Hainline was granted access to the property in 2008 by the Utah court-appointed UEP trust and has been renovating it piece by piece with her husband. When she took possession, it was little more than a shell with one exterior wall missing, the interiors full of inches of dirt, dead pigeons and cat corpses.
Although she and her mother were kicked out when she was one, she returned to the polygamous townships for many summers, she said. "We grew up haulin hay, riding horses around town, hiking, bottling in summer, eatin' peaches till we were sick." She wanted to give her children the same idyllic childhood.
But when I visited her last September for my cover story on the ongoing battles between the FLDS and the UEP, entitled Polygamist vs Polygamist, the continuing harassment of, she claimed, neighbors who view her as the enemy, videoing her every movement, and cops constantly and menacingly checking on her, was making her life hell. Three officers came over one time, she recalled, while she was picking up trash on her property, which, she said had been abandoned for six years before she moved in, and asked her what she was doing.
Much of the tension focused on a garage at the end of her property and a neighbor's struggles, she alleged, to take it over when she wasn't looking and turn it into an apartment that would help the FLDS force her off the land. She in turn was trying to get the UEP to give the rest of the lot. "I don't want to live in misery with these guys taking my home away that I'm banking on."

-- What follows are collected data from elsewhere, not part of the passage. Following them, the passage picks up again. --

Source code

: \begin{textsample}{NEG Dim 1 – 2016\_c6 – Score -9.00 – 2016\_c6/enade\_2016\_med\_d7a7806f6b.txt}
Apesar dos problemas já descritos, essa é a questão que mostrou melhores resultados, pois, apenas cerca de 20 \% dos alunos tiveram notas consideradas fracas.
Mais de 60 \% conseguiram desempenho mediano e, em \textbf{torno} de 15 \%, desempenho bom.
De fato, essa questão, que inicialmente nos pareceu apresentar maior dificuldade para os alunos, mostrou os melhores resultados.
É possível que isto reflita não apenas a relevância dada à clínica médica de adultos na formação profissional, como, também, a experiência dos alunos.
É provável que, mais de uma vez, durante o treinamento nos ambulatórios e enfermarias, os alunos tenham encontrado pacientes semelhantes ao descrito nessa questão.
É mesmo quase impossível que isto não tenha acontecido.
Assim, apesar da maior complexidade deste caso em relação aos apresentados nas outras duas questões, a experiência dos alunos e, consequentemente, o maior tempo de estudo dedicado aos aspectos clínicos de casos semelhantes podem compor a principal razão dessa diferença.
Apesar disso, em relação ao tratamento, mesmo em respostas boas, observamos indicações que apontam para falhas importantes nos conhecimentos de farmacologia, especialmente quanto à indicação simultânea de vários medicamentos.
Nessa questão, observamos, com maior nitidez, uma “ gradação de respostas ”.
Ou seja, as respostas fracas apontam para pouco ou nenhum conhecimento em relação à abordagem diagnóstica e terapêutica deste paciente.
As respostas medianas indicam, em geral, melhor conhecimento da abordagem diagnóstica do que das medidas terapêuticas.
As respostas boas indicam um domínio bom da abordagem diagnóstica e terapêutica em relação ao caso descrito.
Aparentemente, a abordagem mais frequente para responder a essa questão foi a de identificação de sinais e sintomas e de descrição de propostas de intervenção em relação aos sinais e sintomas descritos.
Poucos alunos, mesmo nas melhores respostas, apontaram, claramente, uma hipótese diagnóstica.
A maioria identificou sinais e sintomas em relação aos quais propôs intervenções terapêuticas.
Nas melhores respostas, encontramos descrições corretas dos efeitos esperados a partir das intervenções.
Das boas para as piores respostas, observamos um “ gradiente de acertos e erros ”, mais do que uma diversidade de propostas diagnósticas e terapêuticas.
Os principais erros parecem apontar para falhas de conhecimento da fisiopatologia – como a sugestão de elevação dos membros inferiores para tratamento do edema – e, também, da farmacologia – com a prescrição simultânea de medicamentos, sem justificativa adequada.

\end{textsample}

Hainline father and grandfather, she says, donated 70 acres to the UEP. It's her heritage and one that the FLDS seem determined to deny her. She, along with Ron and Ginger Cooke and others who once belonged to the FLDS, left and returned once the UEP opened up the land to those they saw as having legitimate involvement in its past, have faced increasingly aggressive tactics to get them to leave the polygamous townships before the Utah Supreme Court makes a decision on the fate of the land's ownership. Reports of horse shootings, crops being plowed over and residents being run off the road, all allegedly by FLDS members, have raised the temperature of the land war to new heights.
In the meantime, with the reversal today by Utah's Supreme Court of Warren Jeffs' conviction of two counts of felony rape as an accomplice to child rape, the FLDS, say insiders, will only step up their campaign of what non-FLDS residents in the townships term intimidatory and violent tactics to get them to leave.
For Hainline, the tactics, she said in September felt like an attempt at "religious cleansing. They're trying to purify [the townships] and make it God's land. They have to get the evil influences out of the community, build a wall around it," she says about the intentions of her polygamous neighbors.